Murkowski Welcomes EPA Decision to Study Bristol Bay Watershed
WASHINGTON, D.C. – U.S. Sen. Lisa Murkowski, R-Alaska, today commended Environmental Protection Agency officials on their decision to assess the potential impacts of mining and other development projects on the Bristol Bay watershed.
“The EPA’s decision to withhold judgment on the potential environmental impact of projects, like the Pebble Mine, until all the scientific information has been collected and analyzed is a prudent decision,” Murkowski said.
Opponents of the Pebble Mine last year petitioned the EPA to preemptively block the development. EPA Administrator Lisa Jackson called Murkowski today to tell her the agency was instead commissioning further study of the region.

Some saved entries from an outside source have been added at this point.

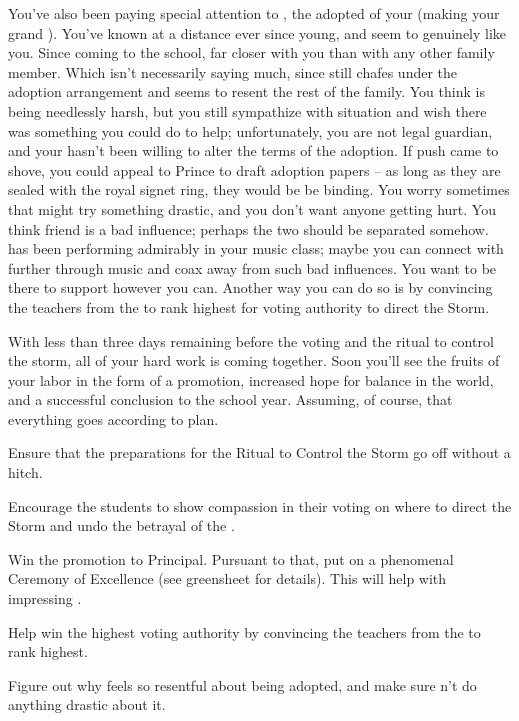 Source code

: \documentclass[char]{GL2020}
\begin{document}
You've also been paying special attention to \cAdopted{\full}, the adopted \cAdopted{\child} of your \cAdoptedParentOne{\nibling} (making \cAdopted{} your grand \cAdopted{\nibling}). You've known \cAdopted{} at a distance ever since \cAdopted{\they} \cAdopted{\were} young, and \cAdopted{\they} seem\cAdopted{\plural} to genuinely like you. Since coming to the school, \cAdopted{\theyare} far closer with you than with any other family member. Which isn't necessarily saying much, since \cAdopted{} still chafes under the adoption arrangement and seems to resent the rest of the family. You think \cAdopted{} is being needlessly harsh, but you still sympathize with \cAdopted{\their} situation and wish there was something you could do to help; unfortunately, you are not \cAdopted{\their} legal guardian, and your \cAdoptedParentOne{\nibling} hasn't been willing to alter the terms of the adoption. If push came to shove, you could appeal to Prince \cPrince{} to draft adoption papers – as long as they are sealed with the royal signet ring, they would be be binding. You worry sometimes that \cAdopted{} might try something drastic, and you don't want anyone getting hurt. You think \cAdopted{\their} friend \cLibAssist{\full} is a bad influence; perhaps the two should be separated somehow. \cAdopted{} has been performing admirably in your music class; maybe you can connect with \cAdopted{\them} further through music and coax \cAdopted{\them} away from such bad influences. You want to be there to support \cAdopted{} however you can. Another way you can do so is by convincing the teachers from the \pTech{} to rank \cAdopted{\them} highest for voting authority to direct the Storm.

With less than three days remaining before the voting and the ritual to control the storm, all of your hard work is coming together. Soon you'll see the fruits of your labor in the form of a promotion, increased hope for balance in the world, and a successful conclusion to the school year. Assuming, of course, that everything goes according to plan.

\begin{itemz}
	\item Ensure that the preparations for the Ritual to Control the Storm go off without a hitch.
	\item Encourage the students to show compassion in their voting on where to direct the Storm and undo the betrayal of the \pShip{}.
	\item Win the promotion to Principal. Pursuant to that, put on a phenomenal Ceremony of Excellence (see greensheet for details). This will help with impressing \cPrincipal{}.
	\item Help \cAdopted{} win the highest voting authority by convincing the teachers from the \pTech{} to rank \cAdopted{\them} highest.
	\item Figure out why \cAdopted{} feels so resentful about being adopted, and make sure \cAdopted{\they} \cAdopted{\does}n't do anything drastic about it.
\end{itemz}
\end{document}

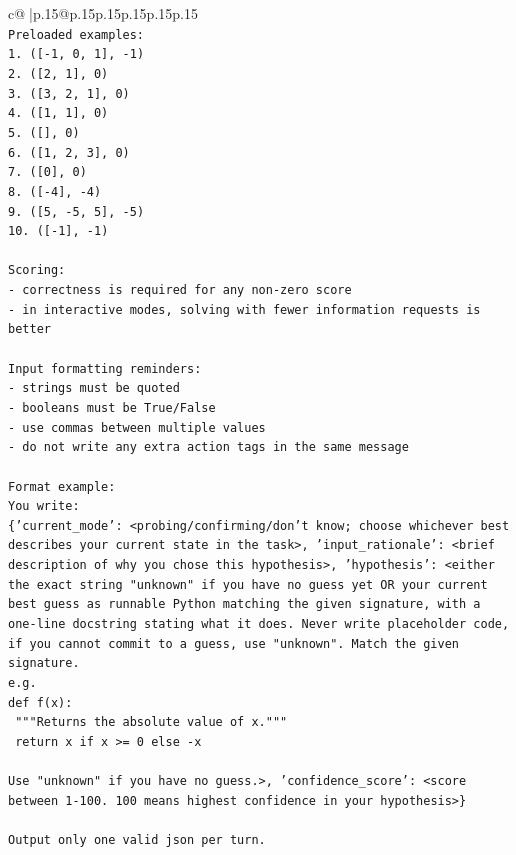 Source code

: \documentclass{article}
\begin{document}
{\begin{supertabular}{c@{$\;$}|p{.15\linewidth}@{}p{.15\linewidth}p{.15\linewidth}p{.15\linewidth}p{.15\linewidth}p{.15\linewidth}}
{{{\\ 
\texttt{Preloaded examples:} \\
\texttt{1. ({[}{-}1, 0, 1{]}, {-}1)} \\
\texttt{2. ({[}2, 1{]}, 0)} \\
\texttt{3. ({[}3, 2, 1{]}, 0)} \\
\texttt{4. ({[}1, 1{]}, 0)} \\
\texttt{5. ({[}{]}, 0)} \\
\texttt{6. ({[}1, 2, 3{]}, 0)} \\
\texttt{7. ({[}0{]}, 0)} \\
\texttt{8. ({[}{-}4{]}, {-}4)} \\
\texttt{9. ({[}5, {-}5, 5{]}, {-}5)} \\
\texttt{10. ({[}{-}1{]}, {-}1)} \\
\\ 
\texttt{Scoring:} \\
\texttt{{-} correctness is required for any non{-}zero score} \\
\texttt{{-} in interactive modes, solving with fewer information requests is better} \\
\\ 
\texttt{Input formatting reminders:} \\
\texttt{{-} strings must be quoted} \\
\texttt{{-} booleans must be True/False} \\
\texttt{{-} use commas between multiple values} \\
\texttt{{-} do not write any extra action tags in the same message} \\
\\ 
\texttt{Format example:} \\
\texttt{You write:} \\
\texttt{\{'current\_mode': <probing/confirming/don't know; choose whichever best describes your current state in the task>, 'input\_rationale': <brief description of why you chose this hypothesis>, 'hypothesis': <either the exact string "unknown" if you have no guess yet OR your current best guess as runnable Python matching the given signature, with a one{-}line docstring stating what it does. Never write placeholder code, if you cannot commit to a guess, use "unknown". Match the given signature.} \\
\texttt{e.g.} \\
\texttt{def f(x):} \\
\texttt{	"""Returns the absolute value of x."""} \\
\texttt{	return x if x >= 0 else {-}x} \\
\\ 
\texttt{Use "unknown" if you have no guess.>, 'confidence\_score': <score between 1{-}100. 100 means highest confidence in your hypothesis>\}} \\
\\ 
\texttt{Output only one valid json per turn.} \\
            }
        }
    }
     \\ \\


\end{supertabular}}
\end{document}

Murkowski, the ranking member of the Senate Energy and Natural Resources Committee and the Interior Appropriations Subcommittee, said the agency’s pronouncement is in keeping with President Obama’s pledge to base his administration’s decisions on the best available science.
“I am committed to letting the science decide whether mining is right for the Bristol Bay region, but any attempt to prejudge a project before the environmental work is finished would be a troubling signal, as well as a clear violation of the environmental review process,” Murkowski said.
Pebble, located in Southwest Alaska to the north of Lake Iliamna, is one of the largest prospects for copper, gold, molybdenum and silver in the world. The companies working on the mine proposal have invested more than $100 million in research, studies and field work in preparation to begin applying for the necessary environmental permits in 2011 or 2012.
Bristol Bay is also home to the world’s biggest salmon fishery, and it is because of the fishery’s importance to the state’s economy and the traditional subsistence activities of local residents that Murkowski has reserved judgment on whether mining should occur until the environmental assessment is completed.
“I remain staunchly committed to protecting the health of the Bristol Bay watershed, but fishing and subsistence alone are not enough to ensure the survival of our communities,” Murkowski said. “I will not trade fish for minerals, but I believe that companies willing to invest in our region deserve to be given a fair shake to present their proposals.”
Murkowski told Jackson that she hopes this decision will start the process of improving communication between Alaska officials and the EPA on a host of issues, including Shell’s air permit for its Beaufort Sea exploration plan, Healy coal, ConocoPhillips’ CD-5 oil field and marine air pollution issues.